Après des mois de démarches, il a lancé sa fondation, en partenariat avec Canadian Tire, pour aider des jeunes défavorisés à pouvoir pratiquer des activités sportives.

« En étant souvent à l’écart du jeu l’an dernier, ça m’a fait aimer le hockey encore plus, ça le rend plus précieux à mes yeux. Avec ce projet, j’essaie de redonner aux jeunes qui n’ont pas autant de chance. On a d’autres idées après l’objectif initial de 8000$ », a déclaré Hillis qui a appris le français à l’école, comme deuxième langue, durant son enfance.

« Ça dit tout, c’est un jeune homme complet qui veut avoir un impact positif. Il fait partie des jeunes dont on souhaite ardemment voir connaître du succès en raison de sa détermination. Il a eu à composer avec bien plus d’adversité que d’autres jeunes et je suis excité de le voir connaître ce succès », a tenu à dire Burnett.

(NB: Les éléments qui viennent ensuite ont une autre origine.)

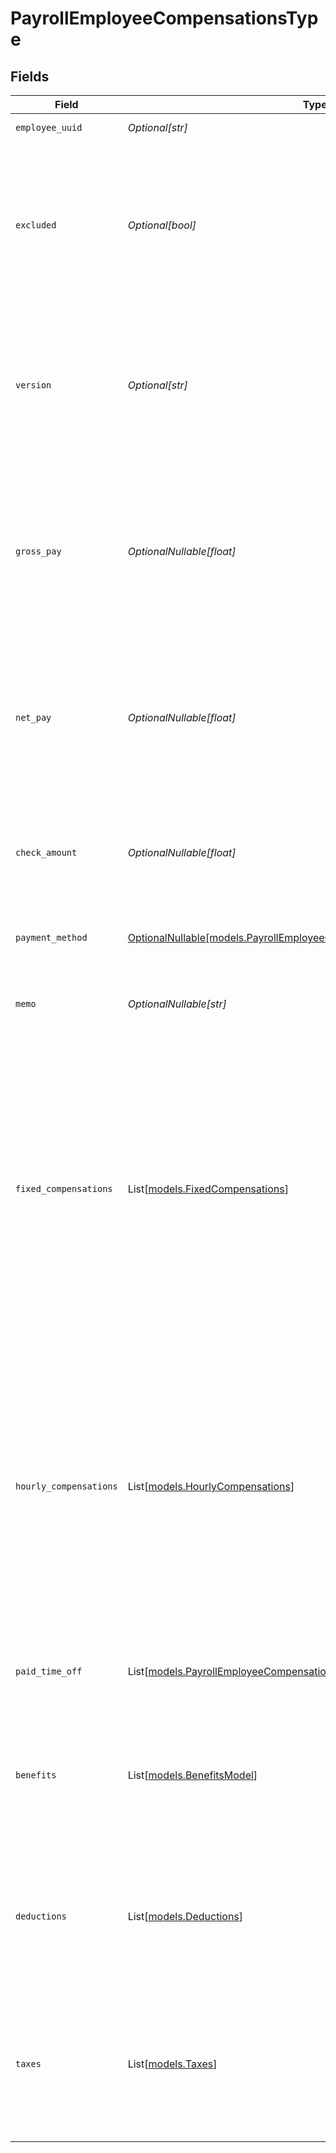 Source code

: # PayrollEmployeeCompensationsType


## Fields

| Field                                                                                                                                                                                                                                                                                                              | Type                                                                                                                                                                                                                                                                                                               | Required                                                                                                                                                                                                                                                                                                           | Description                                                                                                                                                                                                                                                                                                        |
| ------------------------------------------------------------------------------------------------------------------------------------------------------------------------------------------------------------------------------------------------------------------------------------------------------------------ | ------------------------------------------------------------------------------------------------------------------------------------------------------------------------------------------------------------------------------------------------------------------------------------------------------------------ | ------------------------------------------------------------------------------------------------------------------------------------------------------------------------------------------------------------------------------------------------------------------------------------------------------------------ | ------------------------------------------------------------------------------------------------------------------------------------------------------------------------------------------------------------------------------------------------------------------------------------------------------------------ |
| `employee_uuid`                                                                                                                                                                                                                                                                                                    | *Optional[str]*                                                                                                                                                                                                                                                                                                    | :heavy_minus_sign:                                                                                                                                                                                                                                                                                                 | The UUID of the employee.                                                                                                                                                                                                                                                                                          |
| `excluded`                                                                                                                                                                                                                                                                                                         | *Optional[bool]*                                                                                                                                                                                                                                                                                                   | :heavy_minus_sign:                                                                                                                                                                                                                                                                                                 | This employee will be excluded (skipped) from payroll calculation and will not be paid for the payroll. Cancelling a payroll would reset all employees' excluded back to false.                                                                                                                                    |
| `version`                                                                                                                                                                                                                                                                                                          | *Optional[str]*                                                                                                                                                                                                                                                                                                    | :heavy_minus_sign:                                                                                                                                                                                                                                                                                                 | The current version of this employee compensation. This field is only available for prepared payrolls. See the [versioning guide](https://docs.gusto.com/embedded-payroll/docs/idempotency) for information on how to use this field.                                                                              |
| `gross_pay`                                                                                                                                                                                                                                                                                                        | *OptionalNullable[float]*                                                                                                                                                                                                                                                                                          | :heavy_minus_sign:                                                                                                                                                                                                                                                                                                 | The employee's gross pay, equal to regular wages + cash tips + payroll tips + any other additional earnings, excluding imputed income. This value is only available for processed payrolls.                                                                                                                        |
| `net_pay`                                                                                                                                                                                                                                                                                                          | *OptionalNullable[float]*                                                                                                                                                                                                                                                                                          | :heavy_minus_sign:                                                                                                                                                                                                                                                                                                 | The employee's net pay, equal to gross_pay - employee taxes - employee deductions or garnishments - cash tips. This value is only available for processed payrolls.                                                                                                                                                |
| `check_amount`                                                                                                                                                                                                                                                                                                     | *OptionalNullable[float]*                                                                                                                                                                                                                                                                                          | :heavy_minus_sign:                                                                                                                                                                                                                                                                                                 | The employee's check amount, equal to net_pay + reimbursements. This value is only available for processed payrolls.                                                                                                                                                                                               |
| `payment_method`                                                                                                                                                                                                                                                                                                   | [OptionalNullable[models.PayrollEmployeeCompensationsTypePaymentMethod]](../models/payrollemployeecompensationstypepaymentmethod.md)                                                                                                                                                                               | :heavy_minus_sign:                                                                                                                                                                                                                                                                                                 | The employee's compensation payment method.                                                                                                                                                                                                                                                                        |
| `memo`                                                                                                                                                                                                                                                                                                             | *OptionalNullable[str]*                                                                                                                                                                                                                                                                                            | :heavy_minus_sign:                                                                                                                                                                                                                                                                                                 | Custom text that will be printed as a personal note to the employee on a paystub.                                                                                                                                                                                                                                  |
| `fixed_compensations`                                                                                                                                                                                                                                                                                              | List[[models.FixedCompensations](../models/fixedcompensations.md)]                                                                                                                                                                                                                                                 | :heavy_minus_sign:                                                                                                                                                                                                                                                                                                 | An array of fixed compensations for the employee. Fixed compensations include tips, bonuses, and one time reimbursements. If this payroll has been processed, only fixed compensations with a value greater than 0.00 are returned. For an unprocessed payroll, all active fixed compensations are returned.       |
| `hourly_compensations`                                                                                                                                                                                                                                                                                             | List[[models.HourlyCompensations](../models/hourlycompensations.md)]                                                                                                                                                                                                                                               | :heavy_minus_sign:                                                                                                                                                                                                                                                                                                 | An array of hourly compensations for the employee. Hourly compensations include regular, overtime, and double overtime hours. If this payroll has been processed, only hourly compensations with a value greater than 0.00 are returned. For an unprocessed payroll, all active hourly compensations are returned. |
| `paid_time_off`                                                                                                                                                                                                                                                                                                    | List[[models.PayrollEmployeeCompensationsTypePaidTimeOff](../models/payrollemployeecompensationstypepaidtimeoff.md)]                                                                                                                                                                                               | :heavy_minus_sign:                                                                                                                                                                                                                                                                                                 | An array of all paid time off the employee is eligible for this pay period.                                                                                                                                                                                                                                        |
| `benefits`                                                                                                                                                                                                                                                                                                         | List[[models.BenefitsModel](../models/benefitsmodel.md)]                                                                                                                                                                                                                                                           | :heavy_minus_sign:                                                                                                                                                                                                                                                                                                 | An array of employee benefits for the pay period. Benefits are only included for processed payroll when the include parameter is present.                                                                                                                                                                          |
| `deductions`                                                                                                                                                                                                                                                                                                       | List[[models.Deductions](../models/deductions.md)]                                                                                                                                                                                                                                                                 | :heavy_minus_sign:                                                                                                                                                                                                                                                                                                 | An array of employee deductions for the pay period. Deductions are only included for processed payroll when the include parameter is present.                                                                                                                                                                      |
| `taxes`                                                                                                                                                                                                                                                                                                            | List[[models.Taxes](../models/taxes.md)]                                                                                                                                                                                                                                                                           | :heavy_minus_sign:                                                                                                                                                                                                                                                                                                 | An array of employer and employee taxes for the pay period. Only included for processed or calculated payrolls when `taxes` is present in the `include` parameter.                                                                                                                                                 | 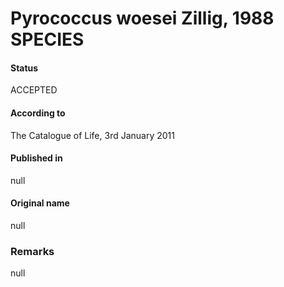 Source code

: # Pyrococcus woesei Zillig, 1988 SPECIES

#### Status
ACCEPTED

#### According to
The Catalogue of Life, 3rd January 2011

#### Published in
null

#### Original name
null

### Remarks
null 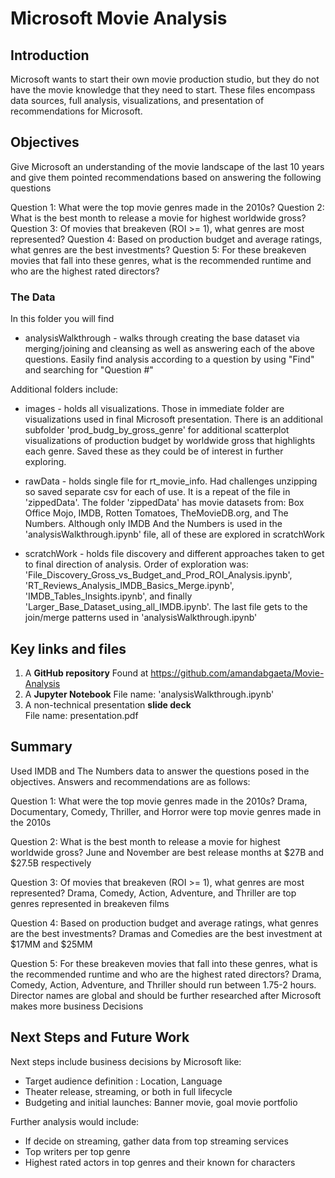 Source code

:# Microsoft Movie Analysis

## Introduction

Microsoft wants to start their own movie production studio, but they do not have the movie knowledge that they need to start. These files encompass data sources, full analysis, visualizations, and presentation of recommendations for Microsoft.

## Objectives

Give Microsoft an understanding of the movie landscape of the last 10 years and give them pointed recommendations based on answering the following questions

Question 1: What were the top movie genres made in the 2010s?
Question 2: What is the best month to release a movie for highest worldwide gross?
Question 3: Of movies that breakeven (ROI >= 1), what genres are most represented?
Question 4: Based on production budget and average ratings, what genres are the best investments?
Question 5: For these breakeven movies that fall into these genres, what is the recommended runtime and who are the highest rated directors?

### The Data

In this folder you will find
* analysisWalkthrough - walks through creating the base dataset via merging/joining and cleansing as well as answering each of the above questions. Easily find analysis according to a question by using "Find" and searching for "Question #"

Additional folders include:
* images - holds all visualizations. Those in immediate folder are visualizations used in final Microsoft presentation. There is an additional subfolder 'prod_budg_by_gross_genre' for additional scatterplot visualizations of production budget by worldwide gross that highlights each genre. Saved these as they could be of interest in further exploring.

* rawData - holds single file for rt_movie_info. Had challenges unzipping so saved separate csv for each of use. It is a repeat of the file in 'zippedData'. The folder 'zippedData' has movie datasets from: Box Office Mojo, IMDB, Rotten Tomatoes, TheMovieDB.org, and The Numbers. Although only IMDB And the Numbers is used in the 'analysisWalkthrough.ipynb' file, all of these are explored in scratchWork

* scratchWork - holds file discovery and different approaches taken to get to final direction of analysis. Order of exploration was: 'File_Discovery_Gross_vs_Budget_and_Prod_ROI_Analysis.ipynb', 'RT_Reviews_Analysis_IMDB_Basics_Merge.ipynb', 'IMDB_Tables_Insights.ipynb', and finally 'Larger_Base_Dataset_using_all_IMDB.ipynb'. The last file gets to the join/merge patterns used in 'analysisWalkthrough.ipynb'


## Key links and files

1. A **GitHub repository** 
Found at https://github.com/amandabgaeta/Movie-Analysis
2. A **Jupyter Notebook** 
File name: 'analysisWalkthrough.ipynb'
3. A non-technical presentation **slide deck**  
File name: presentation.pdf

## Summary

Used IMDB and The Numbers data to answer the questions posed in the objectives. Answers and recommendations are as follows:

Question 1: What were the top movie genres made in the 2010s?
Drama, Documentary, Comedy, Thriller, and Horror were top movie genres made in the 2010s

Question 2: What is the best month to release a movie for highest worldwide gross?
June and November are best release months at $27B and $27.5B respectively

Question 3: Of movies that breakeven (ROI >= 1), what genres are most represented?
Drama, Comedy, Action, Adventure, and Thriller are top genres represented in breakeven films

Question 4: Based on production budget and average ratings, what genres are the best investments?
Dramas and Comedies are the best investment at $17MM and $25MM

Question 5: For these breakeven movies that fall into these genres, what is the recommended runtime and who are the highest rated directors?
Drama, Comedy, Action, Adventure, and Thriller should run between 1.75-2 hours. Director names are global and should be further researched after Microsoft makes more business Decisions

## Next Steps and Future Work

Next steps include business decisions by Microsoft like:
* Target audience definition : Location, Language
* Theater release, streaming, or both in full lifecycle
* Budgeting and initial launches: Banner movie, goal movie portfolio

Further analysis would include:
* If decide on streaming, gather data from top streaming services
* Top writers per top genre
* Highest rated actors in top genres and their known for characters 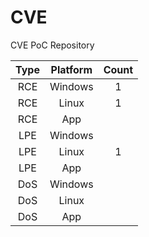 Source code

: # CVE

CVE PoC Repository

| Type  | Platform | Count |
| :---: | :---:    | :---: |
| RCE   | Windows  | 1 |
| RCE   | Linux    | 1 |
| RCE   | App      | |
| LPE   | Windows  | |
| LPE   | Linux    | 1 |
| LPE   | App      | |
| DoS   | Windows  | |
| DoS   | Linux    | |
| DoS   | App      | | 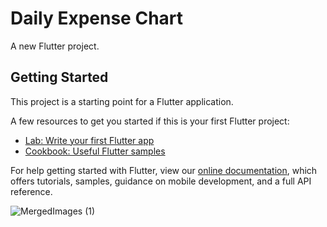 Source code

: # Daily Expense Chart

A new Flutter project.

## Getting Started

This project is a starting point for a Flutter application.

A few resources to get you started if this is your first Flutter project:

- [Lab: Write your first Flutter app](https://flutter.dev/docs/get-started/codelab)
- [Cookbook: Useful Flutter samples](https://flutter.dev/docs/cookbook)

For help getting started with Flutter, view our
[online documentation](https://flutter.dev/docs), which offers tutorials,
samples, guidance on mobile development, and a full API reference.



![MergedImages (1)](https://user-images.githubusercontent.com/90060963/159697451-39cf6d43-b41c-48d4-9c19-a250c4f833b8.png)
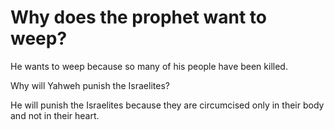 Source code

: # Why does the prophet want to weep?

He wants to weep because so many of his people have been killed.

Why will Yahweh punish the Israelites?

He will punish the Israelites because they are circumcised only in their body and not in their heart.
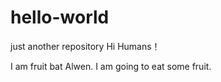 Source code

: # hello-world
just another repository
Hi Humans！

I am fruit bat Alwen.
I am going to eat some fruit.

De plus, Hillis trouve le moyen de suivre un ou deux cours universitaires par session et il entend poursuivre le tout. Puisqu’il célébrera son 20e anniversaire en juin, il pourrait faire le saut avec le Rocket de Laval la saison prochaine. L’horaire de la Ligue américaine permet de jumeler le hockey et les études comme le démontre Alexandre Alain.